Superior Court Judge Michael Silverstein is turning to a public health expert, or special master, to advise him on how three companies found liable last year for creating a public nuisance must now deal with problems caused by the toxic paint.
“It is clear that it is time for the attorneys to step aside and let the public health community show us the way,” said Jack McConnell, a lawyer representing the state.
The scope of the cleanup, estimated to cost billions of dollars, could be unprecedented since no other state has won a jury verdict against former lead paint manufacturers. Rhode Island had been the only state to sue the industry until earlier this month, when Ohio filed its own case.

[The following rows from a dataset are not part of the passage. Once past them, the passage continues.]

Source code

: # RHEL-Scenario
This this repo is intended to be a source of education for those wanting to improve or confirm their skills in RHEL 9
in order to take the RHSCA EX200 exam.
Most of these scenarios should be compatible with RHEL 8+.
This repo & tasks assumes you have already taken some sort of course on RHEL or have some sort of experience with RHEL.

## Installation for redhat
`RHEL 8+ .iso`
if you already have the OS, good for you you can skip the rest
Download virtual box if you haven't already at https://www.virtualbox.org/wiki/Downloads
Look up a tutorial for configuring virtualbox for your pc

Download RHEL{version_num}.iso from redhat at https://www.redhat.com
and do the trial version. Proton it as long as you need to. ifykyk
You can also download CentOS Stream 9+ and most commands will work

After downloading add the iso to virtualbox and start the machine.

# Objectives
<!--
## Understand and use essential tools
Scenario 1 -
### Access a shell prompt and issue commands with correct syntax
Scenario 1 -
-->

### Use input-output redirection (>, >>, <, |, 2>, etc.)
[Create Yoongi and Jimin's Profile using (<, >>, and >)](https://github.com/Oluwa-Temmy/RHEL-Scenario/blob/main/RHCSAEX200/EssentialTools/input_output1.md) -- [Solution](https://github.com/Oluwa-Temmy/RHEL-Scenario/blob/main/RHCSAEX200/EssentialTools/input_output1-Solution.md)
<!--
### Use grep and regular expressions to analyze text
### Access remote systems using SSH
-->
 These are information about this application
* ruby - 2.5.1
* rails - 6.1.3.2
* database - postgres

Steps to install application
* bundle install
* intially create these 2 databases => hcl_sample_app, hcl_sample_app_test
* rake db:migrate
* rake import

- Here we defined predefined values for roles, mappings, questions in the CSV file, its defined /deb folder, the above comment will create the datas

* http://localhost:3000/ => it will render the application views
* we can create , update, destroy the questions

A Rhode Island jury in February 2006 ruled against three companies — Sherwin-Williams Co., NL Industries, Inc., and Millennium Holdings LLC — in a public nuisance lawsuit brought by the state. They have appealed to the state Supreme Court and declined to comment through a spokesman Friday.
Though each side gets to recommend an expert, the decision on whom to select ultimately rests with the judge, who has said he wants someone of national stature to do the job.
Silverstein directed the state to submit a plan for dealing with lead paint contamination and wants the special master to evaluate the proposal, saying he lacks the public health expertise to do it on his own.
The person would consider questions such as the cost of implementing the plan, whether any of its elements duplicate programs already provided by the state and whether the companies face practical restrictions that would prevent them from carrying out certain parts of the proposal, according to a written decision in February that upheld the jury verdict.
The state has not yet submitted a cleanup plan for the special master to review. In court papers filed earlier in the case, it estimated that cleaning lead paint from roughly 250,000 contaminated, older homes in Rhode Island could cost between $1.37 billion and $3.74 billion.
But the cost of cleaning a contaminated home has dramatically increased since then due to the rising cost of labor and materials, state lead paint experts said in a January report.
McConnell said the cleanup in the state will probably be a monumental undertaking.
“If we render harmless the nuisance in Rhode Island, that will be an unprecedented health action,” he said. “No doubt about it.”